**Aim of the task**
Take every line from the material that has the word "distribution" in it.
========================================
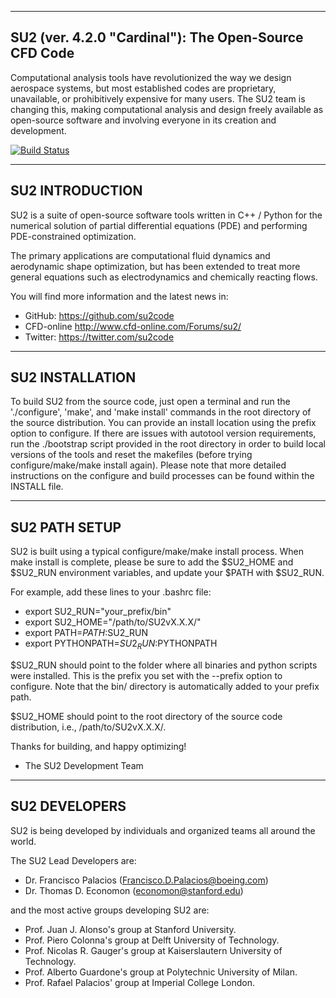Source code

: -----------------------------------------------------------
  SU2 (ver. 4.2.0 "Cardinal"): The Open-Source CFD Code
-----------------------------------------------------------

Computational analysis tools have revolutionized the way we design aerospace systems, but most established codes are proprietary, unavailable, or prohibitively expensive for many users. The SU2 team is changing this, making computational analysis and design freely available as open-source software and involving everyone in its creation and development. 

[![Build Status](https://travis-ci.org/su2code/SU2.svg?branch=develop)](https://travis-ci.org/su2code/SU2)

----------------------------------------------------------
  SU2 INTRODUCTION 
----------------------------------------------------------

SU2 is a suite of open-source software tools written in C++ / Python for the numerical solution of partial differential equations (PDE) and performing PDE-constrained optimization. 

The primary applications are computational fluid dynamics and aerodynamic shape optimization, but has been extended to treat more general equations such as electrodynamics and chemically reacting flows. 

You will find more information and the latest news in:
   - GitHub:    https://github.com/su2code
   - CFD-online http://www.cfd-online.com/Forums/su2/
   - Twitter:   https://twitter.com/su2code

---------------------------------------------------
  SU2 INSTALLATION
---------------------------------------------------

To build SU2 from the source code, just open a terminal and run the './configure', 'make', and 'make install' commands in the root directory of the source distribution. You can provide an install location using the prefix option to configure. If there are issues with autotool version requirements, run the ./bootstrap script provided in the root directory in order to build local versions of the tools and reset the makefiles (before trying configure/make/make install again). Please note that more detailed instructions on the configure and build processes can be found within the INSTALL file.

----------------------------------------------------------
  SU2 PATH SETUP 
----------------------------------------------------------

SU2 is built using a typical configure/make/make install process. When make install is complete, please be sure to add the $SU2_HOME and $SU2_RUN environment variables, and update your $PATH with $SU2_RUN. 

For example, add these lines to your .bashrc file:

- export SU2_RUN="your_prefix/bin"
- export SU2_HOME="/path/to/SU2vX.X.X/"
- export PATH=$PATH:$SU2_RUN
- export PYTHONPATH=$SU2_RUN:$PYTHONPATH

$SU2_RUN should point to the folder where all binaries and python scripts were installed. This is the prefix you set with the --prefix option to configure. Note that the bin/ directory is automatically added to your prefix path.

$SU2_HOME should point to the root directory of the source code distribution, i.e., /path/to/SU2vX.X.X/.

Thanks for building, and happy optimizing!

- The SU2 Development Team

----------------------------------------------------------
  SU2 DEVELOPERS
----------------------------------------------------------

SU2 is being developed by individuals and organized teams all around the world. 

The SU2 Lead Developers are:

   - Dr. Francisco Palacios (Francisco.D.Palacios@boeing.com)
   - Dr. Thomas D. Economon (economon@stanford.edu)

and the most active groups developing SU2 are:

   - Prof. Juan J. Alonso's group at Stanford University.
   - Prof. Piero Colonna's group at Delft University of Technology.
   - Prof. Nicolas R. Gauger's group at Kaiserslautern University of Technology.
   - Prof. Alberto Guardone's group at Polytechnic University of Milan.
   - Prof. Rafael Palacios' group at Imperial College London.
========================================
**Final answer**
To build SU2 from the source code, just open a terminal and run the './configure', 'make', and 'make install' commands in the root directory of the source distribution. You can provide an install location using the prefix option to configure. If there are issues with autotool version requirements, run the ./bootstrap script provided in the root directory in order to build local versions of the tools and reset the makefiles (before trying configure/make/make install again). Please note that more detailed instructions on the configure and build processes can be found within the INSTALL file.
$SU2_HOME should point to the root directory of the source code distribution, i.e., /path/to/SU2vX.X.X/.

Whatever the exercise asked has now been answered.